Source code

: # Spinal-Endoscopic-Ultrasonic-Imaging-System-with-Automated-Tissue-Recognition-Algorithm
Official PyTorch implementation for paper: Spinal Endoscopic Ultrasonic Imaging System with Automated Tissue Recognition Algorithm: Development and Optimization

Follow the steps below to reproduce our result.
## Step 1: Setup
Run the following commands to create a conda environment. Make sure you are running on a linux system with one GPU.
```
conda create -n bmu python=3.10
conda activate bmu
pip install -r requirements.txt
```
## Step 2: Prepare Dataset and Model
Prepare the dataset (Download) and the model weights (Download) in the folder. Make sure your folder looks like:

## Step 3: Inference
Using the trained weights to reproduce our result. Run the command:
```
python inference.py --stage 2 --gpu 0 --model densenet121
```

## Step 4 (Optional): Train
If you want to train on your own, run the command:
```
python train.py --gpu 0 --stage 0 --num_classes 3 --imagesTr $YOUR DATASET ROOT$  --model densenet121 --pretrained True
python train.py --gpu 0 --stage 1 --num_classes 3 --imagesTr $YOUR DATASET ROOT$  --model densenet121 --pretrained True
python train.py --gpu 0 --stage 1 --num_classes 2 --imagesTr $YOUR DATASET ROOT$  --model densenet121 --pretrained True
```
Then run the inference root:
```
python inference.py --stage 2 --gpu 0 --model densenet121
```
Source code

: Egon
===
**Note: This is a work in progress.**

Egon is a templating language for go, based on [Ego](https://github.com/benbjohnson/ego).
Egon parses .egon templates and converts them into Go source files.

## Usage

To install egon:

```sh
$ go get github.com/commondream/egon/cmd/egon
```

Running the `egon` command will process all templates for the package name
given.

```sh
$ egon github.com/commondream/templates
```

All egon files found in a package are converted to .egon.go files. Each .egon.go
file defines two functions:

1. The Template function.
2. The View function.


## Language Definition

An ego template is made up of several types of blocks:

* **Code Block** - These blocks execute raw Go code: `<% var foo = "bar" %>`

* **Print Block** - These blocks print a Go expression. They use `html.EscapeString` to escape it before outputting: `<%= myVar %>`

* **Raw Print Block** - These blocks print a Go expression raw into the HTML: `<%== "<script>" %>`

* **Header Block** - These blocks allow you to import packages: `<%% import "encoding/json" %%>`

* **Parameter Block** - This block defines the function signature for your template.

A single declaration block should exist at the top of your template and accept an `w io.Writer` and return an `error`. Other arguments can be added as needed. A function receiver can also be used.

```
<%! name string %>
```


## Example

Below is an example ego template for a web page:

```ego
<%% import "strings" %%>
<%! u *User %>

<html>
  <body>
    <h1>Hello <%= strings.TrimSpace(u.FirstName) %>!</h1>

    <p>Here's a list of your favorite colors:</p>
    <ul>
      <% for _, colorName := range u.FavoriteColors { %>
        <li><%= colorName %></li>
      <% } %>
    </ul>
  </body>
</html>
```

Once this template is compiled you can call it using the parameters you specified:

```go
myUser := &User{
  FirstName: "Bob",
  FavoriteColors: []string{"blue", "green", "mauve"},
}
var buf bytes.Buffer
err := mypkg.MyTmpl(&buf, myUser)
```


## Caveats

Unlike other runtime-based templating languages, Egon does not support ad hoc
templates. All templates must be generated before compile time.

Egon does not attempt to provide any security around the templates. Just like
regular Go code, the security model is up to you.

::::::::

→ TASK REQUIREMENTS
Collect every line above that contains the word "sure".

→ TASK OUTPUT
Run the following commands to create a conda environment. Make sure you are running on a linux system with one GPU.
Prepare the dataset (Download) and the model weights (Download) in the folder. Make sure your folder looks like:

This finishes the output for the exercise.